Los asistentes le respondieron con alguna que otra risotada, más como un intento de relajar la tensión reinante que por la gracia en sí.

Carter sonrió y, en cuanto las risas se acallaron, retomó el protagonismo del acto.

—Buenas tardes, damas y caballeros.

Las palabras del arqueólogo resonaron en la sala. Un halo de mutismo cubría la antecámara. Sólo el roce de algún zapato contra el suelo de piedra arenosa rompía el silencio.

—Es para mi un placer darles la bienvenida a la tumba del faraón Tutankhamón. Como todos sabrán, fue hace apenas tres meses cuando lord Carnarvon y mi equipo entramos en esta cámara. Habían pasado treinta y tres siglos desde la última vez que un ser humano puso el pie en este lugar. Y todavía tenemos a nuestro alrededor señales de vida. —Carter hizo una pausa para cautivar la atención del pequeño auditorio—. Un mortero medio lleno…, una lámpara ennegrecida…, virutas de madera dejadas en el suelo por un carpintero…

Lord Carnarvon se había colocado unos pasos a la derecha de su amigo, junto al entarimado. Cada vez que Carter mencionaba su nombre, algunos de los presentes giraban la cabeza hacia él y asentían a las palabras del egiptólogo, gesto que el aristócrata devolvía, orgulloso, con una amplia sonrisa.

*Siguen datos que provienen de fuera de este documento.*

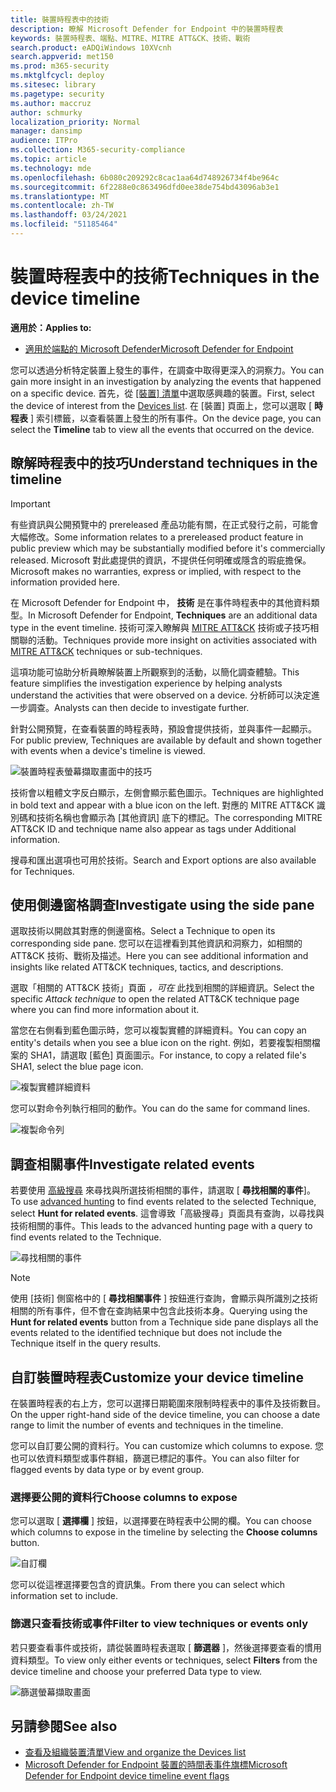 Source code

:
 ```yaml
---
title: 裝置時程表中的技術
description: 瞭解 Microsoft Defender for Endpoint 中的裝置時程表
keywords: 裝置時程表、端點、MITRE、MITRE ATT&CK、技術、戰術
search.product: eADQiWindows 10XVcnh
search.appverid: met150
ms.prod: m365-security
ms.mktglfcycl: deploy
ms.sitesec: library
ms.pagetype: security
ms.author: maccruz
author: schmurky
localization_priority: Normal
manager: dansimp
audience: ITPro
ms.collection: M365-security-compliance
ms.topic: article
ms.technology: mde
ms.openlocfilehash: 6b080c209292c8cac1aa64d748926734f4be964c
ms.sourcegitcommit: 6f2288e0c863496dfd0ee38de754bd43096ab3e1
ms.translationtype: MT
ms.contentlocale: zh-TW
ms.lasthandoff: 03/24/2021
ms.locfileid: "51185464"
---
```

# <a name="techniques-in-the-device-timeline"></a><span data-ttu-id="36f1e-104">裝置時程表中的技術</span><span class="sxs-lookup"><span data-stu-id="36f1e-104">Techniques in the device timeline</span></span>


<span data-ttu-id="36f1e-105">**適用於：**</span><span class="sxs-lookup"><span data-stu-id="36f1e-105">**Applies to:**</span></span>
- [<span data-ttu-id="36f1e-106">適用於端點的 Microsoft Defender</span><span class="sxs-lookup"><span data-stu-id="36f1e-106">Microsoft Defender for Endpoint</span></span>](https://go.microsoft.com/fwlink/p/?linkid=2154037)


<span data-ttu-id="36f1e-107">您可以透過分析特定裝置上發生的事件，在調查中取得更深入的洞察力。</span><span class="sxs-lookup"><span data-stu-id="36f1e-107">You can gain more insight in an investigation by analyzing the events that happened on a specific device.</span></span> <span data-ttu-id="36f1e-108">首先，從 [ [裝置] 清單](machines-view-overview.md)中選取感興趣的裝置。</span><span class="sxs-lookup"><span data-stu-id="36f1e-108">First, select the device of interest from the [Devices list](machines-view-overview.md).</span></span> <span data-ttu-id="36f1e-109">在 [裝置] 頁面上，您可以選取 [ **時程表** ] 索引標籤，以查看裝置上發生的所有事件。</span><span class="sxs-lookup"><span data-stu-id="36f1e-109">On the device page, you can select the **Timeline** tab to view all the events that occurred on the device.</span></span>

## <a name="understand-techniques-in-the-timeline"></a><span data-ttu-id="36f1e-110">瞭解時程表中的技巧</span><span class="sxs-lookup"><span data-stu-id="36f1e-110">Understand techniques in the timeline</span></span>

>[!IMPORTANT]
><span data-ttu-id="36f1e-111">有些資訊與公開預覽中的 prereleased 產品功能有關，在正式發行之前，可能會大幅修改。</span><span class="sxs-lookup"><span data-stu-id="36f1e-111">Some information relates to a prereleased product feature in public preview which may be substantially modified before it's commercially released.</span></span> <span data-ttu-id="36f1e-112">Microsoft 對此處提供的資訊，不提供任何明確或隱含的瑕疵擔保。</span><span class="sxs-lookup"><span data-stu-id="36f1e-112">Microsoft makes no warranties, express or implied, with respect to the information provided here.</span></span>

<span data-ttu-id="36f1e-113">在 Microsoft Defender for Endpoint 中， **技術** 是在事件時程表中的其他資料類型。</span><span class="sxs-lookup"><span data-stu-id="36f1e-113">In Microsoft Defender for Endpoint, **Techniques** are an additional data type in the event timeline.</span></span> <span data-ttu-id="36f1e-114">技術可深入瞭解與 [MITRE ATT&CK](https://attack.mitre.org/) 技術或子技巧相關聯的活動。</span><span class="sxs-lookup"><span data-stu-id="36f1e-114">Techniques provide more insight on activities associated with [MITRE ATT&CK](https://attack.mitre.org/) techniques or sub-techniques.</span></span> 

<span data-ttu-id="36f1e-115">這項功能可協助分析員瞭解裝置上所觀察到的活動，以簡化調查體驗。</span><span class="sxs-lookup"><span data-stu-id="36f1e-115">This feature simplifies the investigation experience by helping analysts understand the activities that were observed on a device.</span></span> <span data-ttu-id="36f1e-116">分析師可以決定進一步調查。</span><span class="sxs-lookup"><span data-stu-id="36f1e-116">Analysts can then decide to investigate further.</span></span>

<span data-ttu-id="36f1e-117">針對公開預覽，在查看裝置的時程表時，預設會提供技術，並與事件一起顯示。</span><span class="sxs-lookup"><span data-stu-id="36f1e-117">For public preview, Techniques are available by default and shown together with events when a device's timeline is viewed.</span></span> 

![裝置時程表螢幕擷取畫面中的技巧](images/device-timeline-2.png)

<span data-ttu-id="36f1e-119">技術會以粗體文字反白顯示，左側會顯示藍色圖示。</span><span class="sxs-lookup"><span data-stu-id="36f1e-119">Techniques are highlighted in bold text and appear with a blue icon on the left.</span></span> <span data-ttu-id="36f1e-120">對應的 MITRE ATT&CK 識別碼和技術名稱也會顯示為 [其他資訊] 底下的標記。</span><span class="sxs-lookup"><span data-stu-id="36f1e-120">The corresponding MITRE ATT&CK ID and technique name also appear as tags under Additional information.</span></span> 

<span data-ttu-id="36f1e-121">搜尋和匯出選項也可用於技術。</span><span class="sxs-lookup"><span data-stu-id="36f1e-121">Search and Export options are also available for Techniques.</span></span>

## <a name="investigate-using-the-side-pane"></a><span data-ttu-id="36f1e-122">使用側邊窗格調查</span><span class="sxs-lookup"><span data-stu-id="36f1e-122">Investigate using the side pane</span></span>

<span data-ttu-id="36f1e-123">選取技術以開啟其對應的側邊窗格。</span><span class="sxs-lookup"><span data-stu-id="36f1e-123">Select a Technique to open its corresponding side pane.</span></span> <span data-ttu-id="36f1e-124">您可以在這裡看到其他資訊和洞察力，如相關的 ATT&CK 技術、戰術及描述。</span><span class="sxs-lookup"><span data-stu-id="36f1e-124">Here you can see additional information and insights like related ATT&CK techniques, tactics, and descriptions.</span></span> 

<span data-ttu-id="36f1e-125">選取「相關的 ATT&CK 技術」頁面 *，可在* 此找到相關的詳細資訊。</span><span class="sxs-lookup"><span data-stu-id="36f1e-125">Select the specific *Attack technique* to open the related ATT&CK technique page where you can find more information about it.</span></span>

<span data-ttu-id="36f1e-126">當您在右側看到藍色圖示時，您可以複製實體的詳細資料。</span><span class="sxs-lookup"><span data-stu-id="36f1e-126">You can copy an entity's details when you see a blue icon on the right.</span></span> <span data-ttu-id="36f1e-127">例如，若要複製相關檔案的 SHA1，請選取 [藍色] 頁面圖示。</span><span class="sxs-lookup"><span data-stu-id="36f1e-127">For instance, to copy a related file's SHA1, select the blue page icon.</span></span>

![複製實體詳細資料](images/techniques-side-pane-clickable.png)

<span data-ttu-id="36f1e-129">您可以對命令列執行相同的動作。</span><span class="sxs-lookup"><span data-stu-id="36f1e-129">You can do the same for command lines.</span></span>

![複製命令列](images/techniques-side-pane-command.png)


## <a name="investigate-related-events"></a><span data-ttu-id="36f1e-131">調查相關事件</span><span class="sxs-lookup"><span data-stu-id="36f1e-131">Investigate related events</span></span>

<span data-ttu-id="36f1e-132">若要使用 [高級搜尋](advanced-hunting-overview.md) 來尋找與所選技術相關的事件，請選取 [ **尋找相關的事件**]。</span><span class="sxs-lookup"><span data-stu-id="36f1e-132">To use [advanced hunting](advanced-hunting-overview.md) to find events related to the selected Technique, select **Hunt for related events**.</span></span> <span data-ttu-id="36f1e-133">這會導致「高級搜尋」頁面具有查詢，以尋找與技術相關的事件。</span><span class="sxs-lookup"><span data-stu-id="36f1e-133">This leads to the advanced hunting page with a query to find events related to the Technique.</span></span>

![尋找相關的事件](images/techniques-hunt-for-related-events.png)

>[!NOTE]
><span data-ttu-id="36f1e-135">使用 [技術] 側窗格中的 [ **尋找相關事件** ] 按鈕進行查詢，會顯示與所識別之技術相關的所有事件，但不會在查詢結果中包含此技術本身。</span><span class="sxs-lookup"><span data-stu-id="36f1e-135">Querying using the **Hunt for related events** button from a Technique side pane displays all the events related to the identified technique but does not include the Technique itself in the query results.</span></span>


## <a name="customize-your-device-timeline"></a><span data-ttu-id="36f1e-136">自訂裝置時程表</span><span class="sxs-lookup"><span data-stu-id="36f1e-136">Customize your device timeline</span></span>

<span data-ttu-id="36f1e-137">在裝置時程表的右上方，您可以選擇日期範圍來限制時程表中的事件及技術數目。</span><span class="sxs-lookup"><span data-stu-id="36f1e-137">On the upper right-hand side of the device timeline, you can choose a date range to limit the number of events and techniques in the timeline.</span></span> 

<span data-ttu-id="36f1e-138">您可以自訂要公開的資料行。</span><span class="sxs-lookup"><span data-stu-id="36f1e-138">You can customize which columns to expose.</span></span> <span data-ttu-id="36f1e-139">您也可以依資料類型或事件群組，篩選已標記的事件。</span><span class="sxs-lookup"><span data-stu-id="36f1e-139">You can also filter for flagged events by data type or by event group.</span></span>

### <a name="choose-columns-to-expose"></a><span data-ttu-id="36f1e-140">選擇要公開的資料行</span><span class="sxs-lookup"><span data-stu-id="36f1e-140">Choose columns to expose</span></span>
<span data-ttu-id="36f1e-141">您可以選取 [ **選擇欄** ] 按鈕，以選擇要在時程表中公開的欄。</span><span class="sxs-lookup"><span data-stu-id="36f1e-141">You can choose which columns to expose in the timeline by selecting the **Choose columns** button.</span></span>

![自訂欄](images/filter-customize-columns.png)

<span data-ttu-id="36f1e-143">您可以從這裡選擇要包含的資訊集。</span><span class="sxs-lookup"><span data-stu-id="36f1e-143">From there you can select which information set to include.</span></span>

### <a name="filter-to-view-techniques-or-events-only"></a><span data-ttu-id="36f1e-144">篩選只查看技術或事件</span><span class="sxs-lookup"><span data-stu-id="36f1e-144">Filter to view techniques or events only</span></span>

<span data-ttu-id="36f1e-145">若只要查看事件或技術，請從裝置時程表選取 [ **篩選器** ]，然後選擇要查看的慣用資料類型。</span><span class="sxs-lookup"><span data-stu-id="36f1e-145">To view only either events or techniques, select **Filters** from the device timeline and choose your preferred Data type to view.</span></span>

![篩選螢幕擷取畫面](images/device-timeline-filters.png)



## <a name="see-also"></a><span data-ttu-id="36f1e-147">另請參閱</span><span class="sxs-lookup"><span data-stu-id="36f1e-147">See also</span></span>
- [<span data-ttu-id="36f1e-148">查看及組織裝置清單</span><span class="sxs-lookup"><span data-stu-id="36f1e-148">View and organize the Devices list</span></span>](machines-view-overview.md)
- [<span data-ttu-id="36f1e-149">Microsoft Defender for Endpoint 裝置的時間表事件旗標</span><span class="sxs-lookup"><span data-stu-id="36f1e-149">Microsoft Defender for Endpoint device timeline event flags</span></span>](device-timeline-event-flag.md)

El discurso fue emotivo, solemne y, al parecer de lord Carnarvon, escueto. Después de agradecer el aplauso de los invitados, ambos comenzaron a prepararse para la apertura de la puerta sellada. Dos egipcios del servicio de Carter se acercaron y les ayudaron a quitarse la chaqueta y a ponerse una bata blanca.

Lady Evelyn detectó cierta inquietud en el rostro de Carter. Imaginó que, como a ella misma, le preocupaba qué estaba pasando en esos instantes fuera de la tumba. Tutankhamón no iba a depararles sorpresas; o al menos eso creían. Sabían qué había detrás de la puerta «misteriosa». Lo que no valoraron fue que el resto de la gente que los acompañaba lo desconocía.

—¿Qué espera encontrar detrás de esa pared, señor Carter?

La voz de Jehir Bey sorprendió a todos.

Carter y Carnarvon, un tanto desconcertados, giraron la cabeza hacia el público y la cámara de Burton capturó ese momento para la eternidad.